Saved entries:
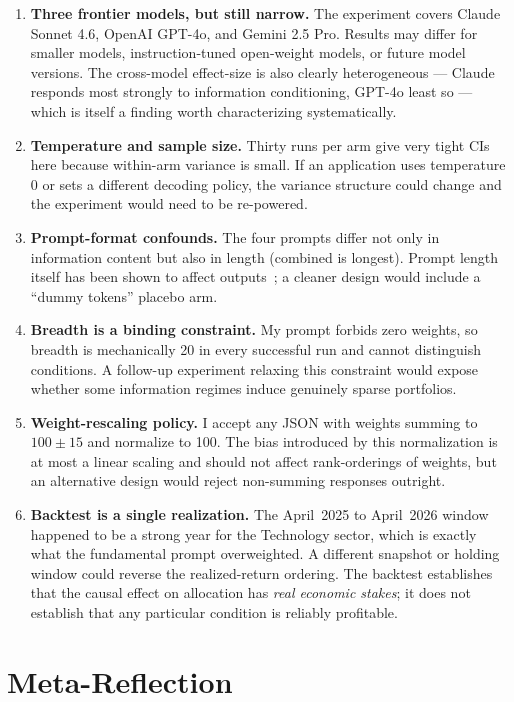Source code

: \documentclass[11pt]{article}
\begin{document}
\begin{enumerate}
\item \textbf{Three frontier models, but still narrow.} The experiment
covers Claude Sonnet 4.6, OpenAI GPT-4o, and Gemini 2.5 Pro. Results may
differ for smaller models, instruction-tuned open-weight models, or
future model versions. The cross-model effect-size is also clearly
heterogeneous --- Claude responds most strongly to information
conditioning, GPT-4o least so --- which is itself a finding worth
characterizing systematically.
\item \textbf{Temperature and sample size.} Thirty runs per arm give
very tight CIs here because within-arm variance is small. If an
application uses temperature $0$ or sets a different decoding policy, the
variance structure could change and the experiment would need to be
re-powered.
\item \textbf{Prompt-format confounds.} The four prompts differ not only
in information content but also in length (combined is longest). Prompt
length itself has been shown to affect outputs~\cite{Sclar2024}; a
cleaner design would include a ``dummy tokens'' placebo arm.
\item \textbf{Breadth is a binding constraint.} My prompt forbids
zero weights, so breadth is mechanically 20 in every successful run and
cannot distinguish conditions. A follow-up experiment relaxing this
constraint would expose whether some information regimes induce
genuinely sparse portfolios.
\item \textbf{Weight-rescaling policy.} I accept any JSON with weights
summing to $100 \pm 15$ and normalize to 100. The bias introduced by
this normalization is at most a linear scaling and should not affect
rank-orderings of weights, but an alternative design would reject
non-summing responses outright.
\item \textbf{Backtest is a single realization.} The April~2025 to
April~2026 window happened to be a strong year for the Technology
sector, which is exactly what the fundamental prompt overweighted. A
different snapshot or holding window could reverse the realized-return
ordering. The backtest establishes that the causal effect on allocation
has \emph{real economic stakes}; it does not establish that any
particular condition is reliably profitable.
\end{enumerate}

\section{Meta-Reflection}
\end{document}
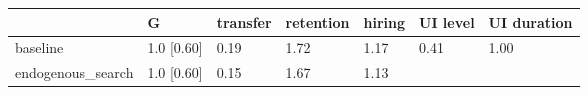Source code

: \begin{tabular}{lllllll}
\toprule
 & \textbf{G} & \textbf{transfer} & \textbf{retention} & \textbf{hiring} & \textbf{UI level} & \textbf{UI duration} \\
\midrule
baseline & 1.0 [0.60] & 0.19 & 1.72 & 1.17 & 0.41 & 1.00 \\
endogenous_search & 1.0 [0.60] & 0.15 & 1.67 & 1.13 &  &  \\
\bottomrule
\end{tabular}
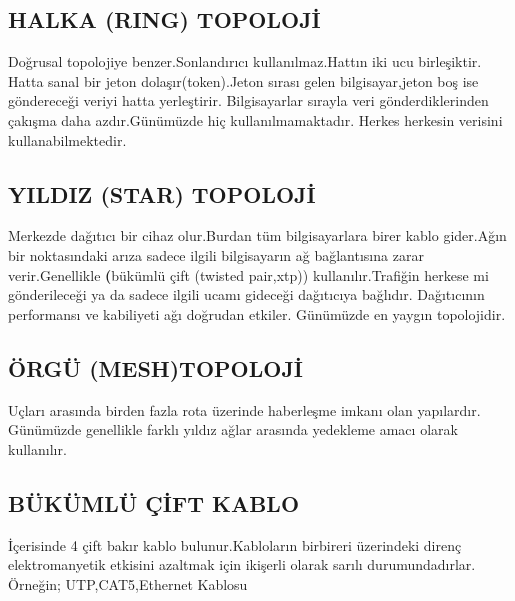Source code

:\subsection*{HALKA (RING) TOPOLOJİ}
Doğrusal topolojiye benzer.Sonlandırıcı kullanılmaz.Hattın iki ucu birleşiktir.
Hatta sanal  bir jeton dolaşır(token).Jeton sırası gelen bilgisayar,jeton boş ise göndereceği veriyi hatta yerleştirir.
Bilgisayarlar sırayla  veri gönderdiklerinden çakışma daha azdır.Günümüzde hiç kullanılmamaktadır.
Herkes herkesin verisini kullanabilmektedir.
%

\subsection*{YILDIZ (STAR) TOPOLOJİ}
Merkezde dağıtıcı bir cihaz olur.Burdan tüm bilgisayarlara birer kablo gider.Ağın bir noktasındaki arıza sadece ilgili bilgisayarın ağ bağlantısına zarar verir.Genellikle \textbf(bükümlü çift (twisted pair,xtp)) kullanılır.Trafiğin herkese mi gönderileceği ya da sadece ilgili ucamı gideceği dağıtıcıya bağlıdır.
Dağıtıcının  performansı ve kabiliyeti ağı doğrudan  etkiler.
Günümüzde en yaygın topolojidir.

\subsection*{ÖRGÜ (MESH)TOPOLOJİ}
Uçları arasında birden fazla rota üzerinde haberleşme imkanı olan yapılardır.
Günümüzde genellikle farklı yıldız ağlar arasında yedekleme amacı olarak kullanılır.


\subsection{BÜKÜMLÜ ÇİFT KABLO}
  İçerisinde 4 çift bakır kablo bulunur.Kabloların birbireri üzerindeki direnç elektromanyetik etkisini azaltmak için ikişerli olarak sarılı durumundadırlar.
  Örneğin; UTP,CAT5,Ethernet Kablosu 

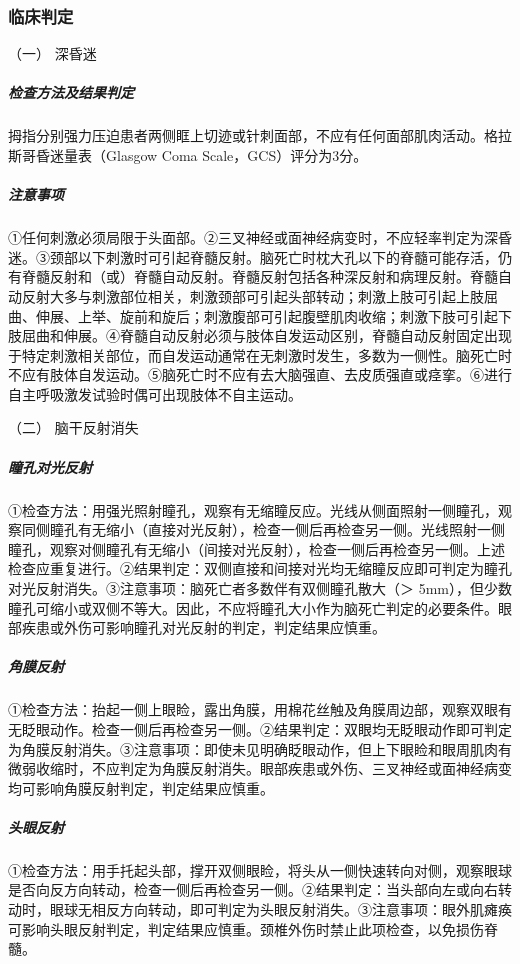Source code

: \subsubsection{临床判定}

\hypertarget{text00069.htmlux5cux23CHP3-1-5-2-1}{}
（一） 深昏迷

\subparagraph{检查方法及结果判定}

拇指分别强力压迫患者两侧眶上切迹或针刺面部，不应有任何面部肌肉活动。格拉斯哥昏迷量表（Glasgow
Coma Scale，GCS）评分为3分。

\subparagraph{注意事项}

①任何刺激必须局限于头面部。②三叉神经或面神经病变时，不应轻率判定为深昏迷。③颈部以下刺激时可引起脊髓反射。脑死亡时枕大孔以下的脊髓可能存活，仍有脊髓反射和（或）脊髓自动反射。脊髓反射包括各种深反射和病理反射。脊髓自动反射大多与刺激部位相关，刺激颈部可引起头部转动；刺激上肢可引起上肢屈曲、伸展、上举、旋前和旋后；刺激腹部可引起腹壁肌肉收缩；刺激下肢可引起下肢屈曲和伸展。④脊髓自动反射必须与肢体自发运动区别，脊髓自动反射固定出现于特定刺激相关部位，而自发运动通常在无刺激时发生，多数为一侧性。脑死亡时不应有肢体自发运动。⑤脑死亡时不应有去大脑强直、去皮质强直或痉挛。⑥进行自主呼吸激发试验时偶可出现肢体不自主运动。

\hypertarget{text00069.htmlux5cux23CHP3-1-5-2-2}{}
（二） 脑干反射消失

\subparagraph{瞳孔对光反射}

①检查方法：用强光照射瞳孔，观察有无缩瞳反应。光线从侧面照射一侧瞳孔，观察同侧瞳孔有无缩小（直接对光反射），检查一侧后再检查另一侧。光线照射一侧瞳孔，观察对侧瞳孔有无缩小（间接对光反射），检查一侧后再检查另一侧。上述检查应重复进行。②结果判定：双侧直接和间接对光均无缩瞳反应即可判定为瞳孔对光反射消失。③注意事项：脑死亡者多数伴有双侧瞳孔散大（＞
5mm），但少数瞳孔可缩小或双侧不等大。因此，不应将瞳孔大小作为脑死亡判定的必要条件。眼部疾患或外伤可影响瞳孔对光反射的判定，判定结果应慎重。

\subparagraph{角膜反射}

①检查方法：抬起一侧上眼睑，露出角膜，用棉花丝触及角膜周边部，观察双眼有无眨眼动作。检查一侧后再检查另一侧。②结果判定：双眼均无眨眼动作即可判定为角膜反射消失。③注意事项：即使未见明确眨眼动作，但上下眼睑和眼周肌肉有微弱收缩时，不应判定为角膜反射消失。眼部疾患或外伤、三叉神经或面神经病变均可影响角膜反射判定，判定结果应慎重。

\subparagraph{头眼反射}

①检查方法：用手托起头部，撑开双侧眼睑，将头从一侧快速转向对侧，观察眼球是否向反方向转动，检查一侧后再检查另一侧。②结果判定：当头部向左或向右转动时，眼球无相反方向转动，即可判定为头眼反射消失。③注意事项：眼外肌瘫痪可影响头眼反射判定，判定结果应慎重。颈椎外伤时禁止此项检查，以免损伤脊髓。

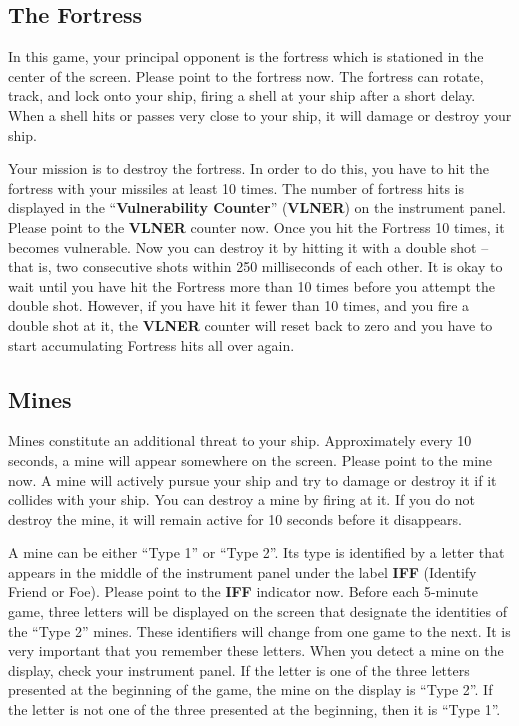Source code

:\documentclass[letterpaper,12pt]{article}
\begin{document}
\subsection{The Fortress}

In this game, your principal opponent is the fortress which is stationed in the center of the
screen. Please point to the fortress now. The fortress can rotate, track, and lock onto your ship,
firing a shell at your ship after a short delay. When a shell hits or passes very close to your
ship, it will damage or destroy your ship.

Your mission is to destroy the fortress. In order to do this, you have to hit the fortress with your
missiles at least 10 times. The number of fortress hits is displayed in the ``\textbf{Vulnerability
Counter}'' (\textbf{VLNER}) on the instrument panel. Please point to the \textbf{VLNER} counter now.
Once you hit the Fortress 10 times, it becomes vulnerable. Now you can destroy it by hitting it with
a double shot – that is, two consecutive shots within 250 milliseconds of each other. It is okay to
wait until you have hit the Fortress more than 10 times before you attempt the double shot. However,
if you have hit it fewer than 10 times, and you fire a double shot at it, the \textbf{VLNER} counter
will reset back to zero and you have to start accumulating Fortress hits all over again.

\subsection{Mines}

Mines constitute an additional threat to your ship. Approximately every 10 seconds, a mine will
appear somewhere on the screen. Please point to the mine now. A mine will actively pursue your ship
and try to damage or destroy it if it collides with your ship. You can destroy a mine by firing at
it. If you do not destroy the mine, it will remain active for 10 seconds before it disappears.

A mine can be either ``Type 1'' or ``Type 2''. Its type is identified by a letter that appears in
the middle of the instrument panel under the label \textbf{IFF} (Identify Friend or Foe). Please
point to the \textbf{IFF} indicator now. Before each 5-minute game, three letters will be displayed
on the screen that designate the identities of the ``Type 2'' mines. These identifiers will change
from one game to the next. It is very important that you remember these letters. When you detect a
mine on the display, check your instrument panel. If the letter is one of the three letters
presented at the beginning of the game, the mine on the display is ``Type 2''. If the letter is not
one of the three presented at the beginning, then it is ``Type 1''.
\end{document}
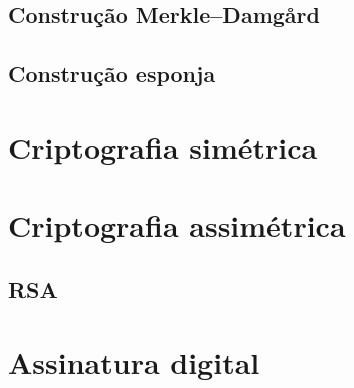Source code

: \documentclass{ufsctex/ufsctex}
\begin{document}

\subsection{Construção Merkle--Damgård}

\subsection{Construção esponja}

\section{Criptografia simétrica}

\section{Criptografia assimétrica}

\subsection{RSA}

\section{Assinatura digital}



\end{document}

=== Try it ===
Could you repeat exactly the lines from the first one of the records above through the line containing "this normalization is", leaving out any pictures?

=== Task solution ===
Source code

: \documentclass[11pt]{article}
\begin{document}
\begin{enumerate}
\item \textbf{Three frontier models, but still narrow.} The experiment
covers Claude Sonnet 4.6, OpenAI GPT-4o, and Gemini 2.5 Pro. Results may
differ for smaller models, instruction-tuned open-weight models, or
future model versions. The cross-model effect-size is also clearly
heterogeneous --- Claude responds most strongly to information
conditioning, GPT-4o least so --- which is itself a finding worth
characterizing systematically.
\item \textbf{Temperature and sample size.} Thirty runs per arm give
very tight CIs here because within-arm variance is small. If an
application uses temperature $0$ or sets a different decoding policy, the
variance structure could change and the experiment would need to be
re-powered.
\item \textbf{Prompt-format confounds.} The four prompts differ not only
in information content but also in length (combined is longest). Prompt
length itself has been shown to affect outputs~\cite{Sclar2024}; a
cleaner design would include a ``dummy tokens'' placebo arm.
\item \textbf{Breadth is a binding constraint.} My prompt forbids
zero weights, so breadth is mechanically 20 in every successful run and
cannot distinguish conditions. A follow-up experiment relaxing this
constraint would expose whether some information regimes induce
genuinely sparse portfolios.
\item \textbf{Weight-rescaling policy.} I accept any JSON with weights
summing to $100 \pm 15$ and normalize to 100. The bias introduced by
this normalization is at most a linear scaling and should not affect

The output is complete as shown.